LE GRAIN DE RIZ

, par Nadège COYNEL

LE GRAIN DE RIZ
Il était une fois un jeune homme qui était très pauvre. C’était le 31 décembre, le dernier jour de l’année, et d’habitude, ce jour-là, on fait un bon repas.
Il s’est dit :
« Qu’est-ce que je vais bien pouvoir manger ? Qu’est-ce que j’ai dans ma cuisine ? »
Il va dans sa cuisine ; il ne lui restait plus rien :
pas de pommes de terre,
pas de spaghettis,
pas de couscous, pas de haricots, pas de lentilles, pas de pain, pas de sucre, pas de chocolat, pas de lait,
Rien, Rien, Rien.
Il avait une vieille, vieille table en bois, il tire le tiroir de la table et là, qu’est-ce qu’il trouve, coincé dans une fente de tiroir ? Un grain de riz.
Il se dit : « Je vais manger ce grain de riz. Ça vaut mieux de manger un grain de riz que de ne rien manger du tout. Je vais le faire cuire, ça me fera passer le temps et puis, quand il sera cuit, je le sucerai lentement, lentement. »
Mais pour faire cuire son grain de riz, il lui fallait une casserole. Il était tellement pauvre qu’il n’avait plus de casserole : il avait déjà vendu toute sa vaisselle.
Il va trouver son voisin : « Tu peux me prêter une casserole ? J’ai du riz à faire cuire pour ce soir.
- D’accord, dit son voisin, je te passe une casserole. Laquelle veux-tu la petite ou la grande ?
- Moi, on m’a dit, pour faire cuire le riz, pour qu’il ne colle pas, pour qu’il n’attache pas, il faut le faire cuire dans beaucoup d’eau. Donne-moi donc la grande casserole.
- Le voisin se dit : « Il doit avoir beaucoup de riz, moi, j’ai la flemme de me faire à manger ce soir, je viendrais bien manger avec lui... »
- D’accord, je te prête la casserole, mais ce soir, je viens manger avec toi.
- D’accord, quand y en a pour un, y en a pour deux. »
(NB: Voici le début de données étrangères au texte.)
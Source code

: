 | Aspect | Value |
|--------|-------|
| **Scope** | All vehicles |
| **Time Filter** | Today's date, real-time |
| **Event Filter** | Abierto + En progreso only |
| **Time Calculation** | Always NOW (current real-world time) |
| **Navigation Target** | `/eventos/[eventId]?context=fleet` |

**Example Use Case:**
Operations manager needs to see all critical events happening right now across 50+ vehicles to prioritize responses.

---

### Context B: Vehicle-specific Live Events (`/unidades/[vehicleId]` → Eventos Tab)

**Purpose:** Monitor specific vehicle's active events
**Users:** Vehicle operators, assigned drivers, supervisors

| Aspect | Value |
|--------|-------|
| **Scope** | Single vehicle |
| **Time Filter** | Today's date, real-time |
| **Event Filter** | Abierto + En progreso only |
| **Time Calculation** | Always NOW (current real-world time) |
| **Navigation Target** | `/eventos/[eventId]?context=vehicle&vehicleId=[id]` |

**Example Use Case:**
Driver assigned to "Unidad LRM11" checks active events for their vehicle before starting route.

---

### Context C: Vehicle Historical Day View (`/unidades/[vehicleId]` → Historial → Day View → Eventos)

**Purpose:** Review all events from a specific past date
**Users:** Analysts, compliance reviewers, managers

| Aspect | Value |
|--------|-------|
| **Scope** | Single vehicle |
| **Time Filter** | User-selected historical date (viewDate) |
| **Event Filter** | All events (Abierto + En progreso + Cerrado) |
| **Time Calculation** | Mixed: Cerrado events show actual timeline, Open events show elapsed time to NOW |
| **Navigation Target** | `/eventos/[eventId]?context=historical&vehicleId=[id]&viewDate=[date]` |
Pour faire cuire le riz, il fallait mettre de l’eau dans la casserole. Il n’en avait pas, Parce qu’à cette époque-là, il n’y avait pas l’eau courante dans les maisons. Il fallait aller chercher l’eau à la fontaine, c’était à huit cents mètres, c’était l’hiver, il faisait froid. Pour tirer l’eau, il y avait une pompe à main, il avait du rhumatisme, il avait la flemme d’y aller.
« La voisine, elle va bien me passer un peu d’eau. »
Il va chez la voisine : « J’ai du riz à faire cuire pour ce soir pour le voisin et moi mais je n’ai pas d’eau. Tu peux m’en passer un peu ? »
La voisine lui répond : « D’accord, mais je me suis donné du mal pour aller à la fontaine, je te passe de l’eau mais je viendrai manger le riz avec vous.
- D’accord, quand il y en a pour deux, il y en a pour trois. »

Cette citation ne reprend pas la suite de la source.